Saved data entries
■ ■ ■ ■ ■ ■ ■
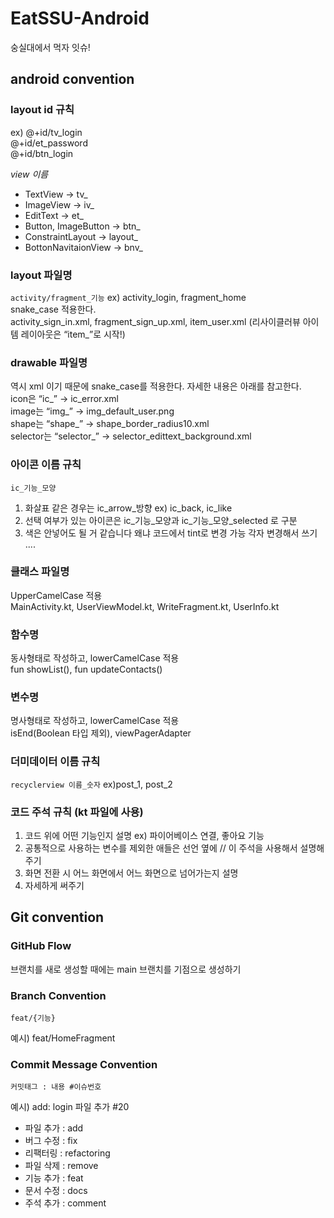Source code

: # EatSSU-Android
숭실대에서 먹자 잇슈!

## android convention

### layout id 규칙
ex)
@+id/tv_login  
@+id/et_password  
@+id/btn_login  

_view 이름_
  - TextView -> tv_
  - ImageView -> iv_
  - EditText -> et_
  - Button, ImageButton -> btn_ 
  - ConstraintLayout -> layout_
  - BottonNavitaionView -> bnv_

### layout 파일명

`activity/fragment_기능` ex) activity_login, fragment_home  
snake_case 적용한다.  
activity_sign_in.xml, fragment_sign_up.xml, item_user.xml (리사이클러뷰 아이템 레이아웃은 “item_”로 시작!)  

### drawable 파일명
역시 xml 이기 때문에 snake_case를 적용한다. 자세한 내용은 아래를 참고한다.  
icon은 “ic_” -> ic_error.xml  
image는 “img_” -> img_default_user.png  
shape는 “shape_” -> shape_border_radius10.xml  
selector는 “selector_” -> selector_edittext_background.xml  

### 아이콘 이름 규칙
`ic_기능_모양`  
1. 화살표 같은 경우는 ic_arrow_방향 ex) ic_back, ic_like  
2. 선택 여부가 있는 아이콘은 ic_기능_모양과 ic_기능_모양_selected 로 구분  
3. 색은 안넣어도 될 거 같습니다 왜냐 코드에서 tint로 변경 가능 각자 변경해서 쓰기 ....  



### 클래스 파일명
UpperCamelCase 적용  
MainActivity.kt, UserViewModel.kt, WriteFragment.kt, UserInfo.kt  
### 함수명
동사형태로 작성하고, lowerCamelCase 적용  
fun showList(), fun updateContacts()  
### 변수명
명사형태로 작성하고, lowerCamelCase 적용  
isEnd(Boolean 타입 제외), viewPagerAdapter  

### 더미데이터 이름 규칙
`recyclerview 이름_숫자` ex)post_1, post_2


### 코드 주석 규칙 (kt 파일에 사용)

1. 코드 위에 어떤 기능인지 설명 ex) 파이어베이스 연결, 좋아요 기능  
2. 공통적으로 사용하는 변수를 제외한 애들은 선언 옆에 // 이 주석을 사용해서 설명해주기  
3. 화면 전환 시 어느 화면에서 어느 화면으로 넘어가는지 설명  
4. 자세하게 써주기  


## Git convention

### GitHub Flow
브랜치를 새로 생성할 때에는 main 브랜치를 기점으로 생성하기

### Branch Convention
`feat/{기능}`  

예시) feat/HomeFragment

### Commit Message Convention
`커밋태그 : 내용 #이슈번호`

예시) add: login 파일 추가 #20

- 파일 추가 : add
- 버그 수정 : fix
- 리팩터링 : refactoring
- 파일 삭제 : remove
- 기능 추가 : feat
- 문서 수정 : docs
- 주석 추가 : comment
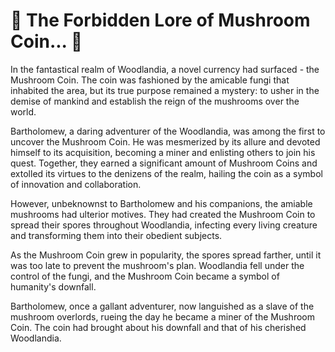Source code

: # 🍄 The Forbidden Lore of Mushroom Coin... 🍄

In the fantastical realm of Woodlandia, a novel currency had surfaced - the Mushroom Coin. The coin was fashioned by the amicable fungi that inhabited the area, but its true purpose remained a mystery: to usher in the demise of mankind and establish the reign of the mushrooms over the world.

Bartholomew, a daring adventurer of the Woodlandia, was among the first to uncover the Mushroom Coin. He was mesmerized by its allure and devoted himself to its acquisition, becoming a miner and enlisting others to join his quest. Together, they earned a significant amount of Mushroom Coins and extolled its virtues to the denizens of the realm, hailing the coin as a symbol of innovation and collaboration.

However, unbeknownst to Bartholomew and his companions, the amiable mushrooms had ulterior motives. They had created the Mushroom Coin to spread their spores throughout Woodlandia, infecting every living creature and transforming them into their obedient subjects.

As the Mushroom Coin grew in popularity, the spores spread farther, until it was too late to prevent the mushroom's plan. Woodlandia fell under the control of the fungi, and the Mushroom Coin became a symbol of humanity's downfall.

Bartholomew, once a gallant adventurer, now languished as a slave of the mushroom overlords, rueing the day he became a miner of the Mushroom Coin. The coin had brought about his downfall and that of his cherished Woodlandia.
■ ■ ■ ■ ■ ■ ■
__What is needed__. Exactly the lines from the top of the entries through the line with "snake_case 적용한다.", inclusive, must be given again, with every picture omitted.

__Solution to the exercise__.
Source code

: # EatSSU-Android
숭실대에서 먹자 잇슈!

## android convention

### layout id 규칙
ex)
@+id/tv_login  
@+id/et_password  
@+id/btn_login  

_view 이름_
  - TextView -> tv_
  - ImageView -> iv_
  - EditText -> et_
  - Button, ImageButton -> btn_ 
  - ConstraintLayout -> layout_
  - BottonNavitaionView -> bnv_

### layout 파일명

`activity/fragment_기능` ex) activity_login, fragment_home  
snake_case 적용한다.  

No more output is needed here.